Tot 1971 werd de waarde van de dollar nog gegarandeerd door goud (al was die garantie feitelijk al niet veel meer waard, zo veel goud hadden de Amerikanen niet), maar waar de Amerikanen daarna veel meer op konden vertrouwen was het huwelijk tussen de dollar en een vat olie. Alle olie wereldwijd moest worden verhandeld in dollars, zo hadden de Amerikanen met de Arabieren afgesproken. Eigenlijk is olie een veel beter valutair anker dan goud. Alle economische activiteit bestaat namelijk uit een vorm van energie, terwijl goud niet veel meer is dan een barbaars relikwie dat met veel moeite uit de grond wordt gehaald om het daarna weer diep onder de grond in een kluis te stoppen. Economisch heeft het geen enkele waarde. Van al die petrodollars profiteerden Amerikaanse bedrijven, want die konden zich goedkoop financieren. Er werd ook volop met petrodollars geïnvesteerd in de Verenigde Staten. Het heeft er voor gezorgd dat de Amerikaanse financiële markten de meeste liquide ter wereld zijn geworden.
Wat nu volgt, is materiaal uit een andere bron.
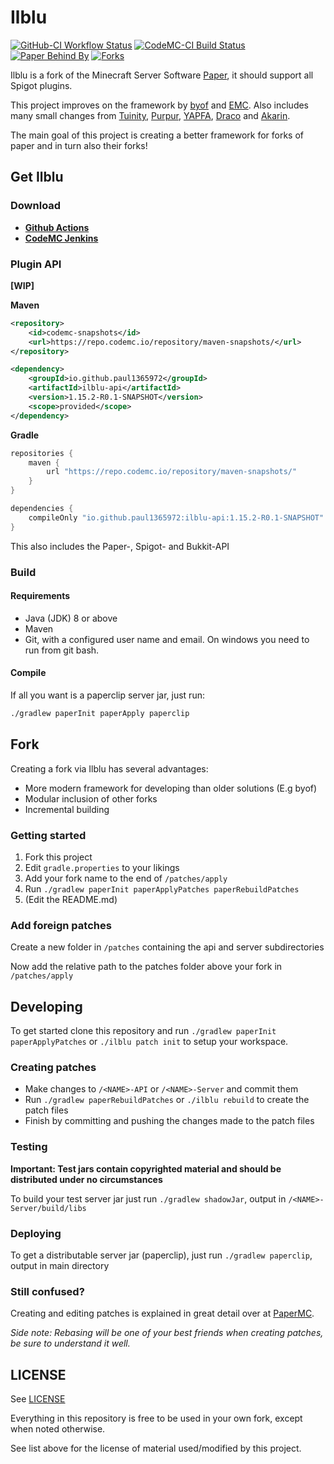 # Ilblu

[![GitHub-CI Workflow Status](https://badgen.net/github/checks/Paul1365972/Ilblu?label=Github%20Build&icon=github)](https://github.com/Paul1365972/Ilblu/actions?query=workflow%3A%22Build%22)
[![CodeMC-CI Build Status](https://badgen.net/runkit/jenkins-status-vbryjbp7mcuc/ci.codemc.io%2Fjob%2FPaul1365972%2Fjob%2FIlblu?label=CodeMC%20Build&icon=https%3A%2F%2Fsvgshare.com%2Fi%2FK8A.svg&cache=900)](https://ci.codemc.io/job/Paul1365972/job/Ilblu/)
[![Paper Behind By](https://badgen.net/runkit/behind-paper-0pf96gidt2a1/Paul1365972/Ilblu?icon=git&cache=1800)](https://github.com/PaperMC/Paper)
[![Forks](https://badgen.net/github/forks/Paul1365972/Ilblu?label=Forks&icon=https%3A%2F%2Fsvgshare.com%2Fi%2FKC7.svg&cache=3600)](https://github.com/Paul1365972/Ilblu/network/members)

Ilblu is a fork of the Minecraft Server Software [Paper](https://github.com/PaperMC/Paper), it should support all Spigot plugins.

This project improves on the framework by [byof](https://github.com/electronicboy/byof) and [EMC](https://github.com/starlis/empirecraft). Also includes many small changes from [Tuinity](https://github.com/Spottedleaf/Tuinity), [Purpur](https://github.com/pl3xgaming/Purpur), [YAPFA](https://github.com/tr7zw/YAPFA), [Draco](https://github.com/Draycia/Draco) and [Akarin](https://github.com/Akarin-project/Akarin).

The main goal of this project is creating a better framework for forks of paper and in turn also their forks!

## Get Ilblu

### Download

- [**Github Actions**](https://github.com/Paul1365972/Ilblu/actions?query=workflow%3A%22Build%22)
- [**CodeMC Jenkins**](https://ci.codemc.io/job/Paul1365972/job/Ilblu/lastSuccessfulBuild)

### Plugin API

**[WIP]**

**Maven**
```xml
<repository>
    <id>codemc-snapshots</id>
    <url>https://repo.codemc.io/repository/maven-snapshots/</url>
</repository>

<dependency>
    <groupId>io.github.paul1365972</groupId>
    <artifactId>ilblu-api</artifactId>
    <version>1.15.2-R0.1-SNAPSHOT</version>
    <scope>provided</scope>
</dependency>
```

**Gradle**
```groovy
repositories {
    maven {
        url "https://repo.codemc.io/repository/maven-snapshots/"
    }
}

dependencies {
    compileOnly "io.github.paul1365972:ilblu-api:1.15.2-R0.1-SNAPSHOT"
}
```

This also includes the Paper-, Spigot- and Bukkit-API

### Build

#### Requirements

- Java (JDK) 8 or above
- Maven
- Git, with a configured user name and email. 
  On windows you need to run from git bash.

#### Compile

If all you want is a paperclip server jar, just run:
```sh
./gradlew paperInit paperApply paperclip
```

## Fork

Creating a fork via Ilblu has several advantages:
- More modern framework for developing than older solutions (E.g byof)
- Modular inclusion of other forks
- Incremental building

### Getting started

1. Fork this project
2. Edit `gradle.properties` to your likings
3. Add your fork name to the end of `/patches/apply`
4. Run ```./gradlew paperInit paperApplyPatches paperRebuildPatches```
5. (Edit the README.md)

### Add foreign patches

Create a new folder in `/patches` containing the api and server subdirectories

Now add the relative path to the patches folder above your fork in `/patches/apply`


## Developing

To get started clone this repository and run `./gradlew paperInit paperApplyPatches` or `./ilblu patch init` to setup your workspace.

### Creating patches

- Make changes to `/<NAME>-API` or `/<NAME>-Server` and commit them
- Run `./gradlew paperRebuildPatches` or `./ilblu rebuild`  to create the patch files
- Finish by committing and pushing the changes made to the patch files

### Testing

**Important: Test jars contain copyrighted material and should be distributed under no circumstances**

To build your test server jar just run ```./gradlew shadowJar```, output in `/<NAME>-Server/build/libs`

### Deploying

To get a distributable server jar (paperclip), just run ```./gradlew paperclip```, output in main directory

### Still confused?

Creating and editing patches is explained in great detail over at [PaperMC](https://github.com/PaperMC/Paper/blob/master/CONTRIBUTING.md).

*Side note: Rebasing will be one of your best friends when creating patches, be sure to understand it well.*

## LICENSE

See [LICENSE](LICENSE)

Everything in this repository is free to be used in your own fork, except when noted otherwise. 

See list above for the license of material used/modified by this project.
China wil af van de afhankelijkheid van de Amerikaanse dollar en China staat daarin niet alleen. Nu de Verenigde Staten zelfvoorzienend zijn op het gebied van energie vervalt de noodzaak om controle te hebben over het Midden-Oosten. Ook daar is men op zoek naar nieuwe allianties. In de nieuwe wereldorde is er minder plek voor de dollar. In het verleden reageerden beleidsmakers op zulke grote valutaire bewegingen. Het is eerder voorgekomen dat de dollar zo sterk steeg. Tussen 1980 en 1985 steeg de dollar me 50 procent ten opzichte van de Japanse yen, de D-Mark, de Franse Franc en het Britse pond. In het Plaza-akkoord van 1985 kwam men overeen om de Amerikaanse dollar te depreciëren, wat meteen de basis legde voor de Japanse zeepbel die daarop volgde. Medio november komen de regeringsleiders van de G20 bijeen in Indonesië. Voor het eerst sinds de start van de coronacrisis maakt Xi Jinping – die een maand daarvoor op het congres van de communistische partij is benoemd tot de nieuwe grote roerganger van China – een buitenlandse reis. Zelfs Poetin is van de partij. De wereldleiders treffen het, ze kunnen afspreken in het Prime Plaza Hotel in Sanur, Bali.